Converting Nested JSON to CSV
Last Updated: 10 January, 2021 | First Published: 8 December, 2013
The first time I came across JSON, I was really happy. It is a very light and fluffy object representation in plain text. The beauty was that there were no new or extra specs; existing concepts of lists, objects, strings, numbers etc. were taken and put together in it's own clean way. I use JSON widely when I am working with APIs. In my playbook it is second only to single word/number replies.
Apart from becoming a standard for data interchange between clients and server calls, JSON has also become popular for intermediate representation and storage of data. This is pretty evident when working with reporting tools and frameworks. Why I say intermediate is because, the origin might be some XML or data from some DB and the actual consumption format might be some chart, graph or CSV data.

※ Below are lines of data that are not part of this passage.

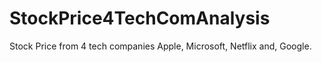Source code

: # StockPrice4TechComAnalysis
Stock Price from 4 tech companies Apple, Microsoft, Netflix and, Google.
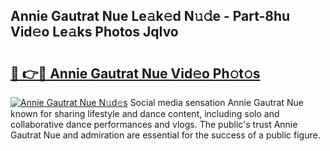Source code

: ## Annie Gautrat Nue Le𝚊k𝚎d N𝚞𝚍e - Part-8hu Vid𝚎o Le𝚊ks Photos JqIvo

# <h2><a href="http://fb2sl0.evod.top/?m=Annie+Gautrat+Nue">🔗 👉🔴 Annie Gautrat Nue Vid𝚎o Ph𝚘t𝚘s</a></h2>

[![Annie Gautrat Nue N𝚞d𝚎s](https://i.imgur.com/8V9OHl7.gif)](http://fb2sl0.evod.top/?m=Annie+Gautrat+Nue)
Social media sensation Annie Gautrat Nue known for sharing lifestyle and dance content, including solo and collaborative dance performances and vlogs. The public's trust Annie Gautrat Nue and admiration are essential for the success of a public figure. 

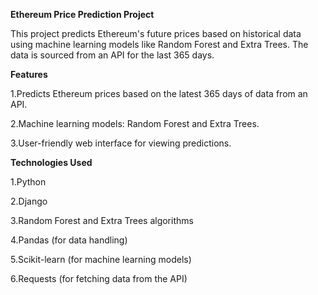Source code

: **Ethereum Price Prediction Project**

This project predicts Ethereum's future prices based on historical data using machine learning models like Random Forest and Extra Trees. The data is sourced from an API for the last 365 days.

**Features**

1.Predicts Ethereum prices based on the latest 365 days of data from an API.

2.Machine learning models: Random Forest and Extra Trees.

3.User-friendly web interface for viewing predictions.


**Technologies Used**

1.Python

2.Django

3.Random Forest and Extra Trees algorithms

4.Pandas (for data handling)

5.Scikit-learn (for machine learning models)

6.Requests (for fetching data from the API)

JSON allows expression of hierarchical, well formed and structured data by nesting objects and arrays within one another up to multiple nesting levels. Often, this sort of representation is not very easy or almost impossible to express in row/cols based data structures like CSV. However, when you talk about reporting and making dashboards it is almost always required to convert such structured data to more flatter key/value data for interpretation and exporting. This interpretation allows data analysts to import the data into tools like excel and work with it.
Here I am going to discuss about converting multiple nested JSON which might or might not contain similar elements to CSV for usage with tools like excel or open office calc. The script is written in Python2.7.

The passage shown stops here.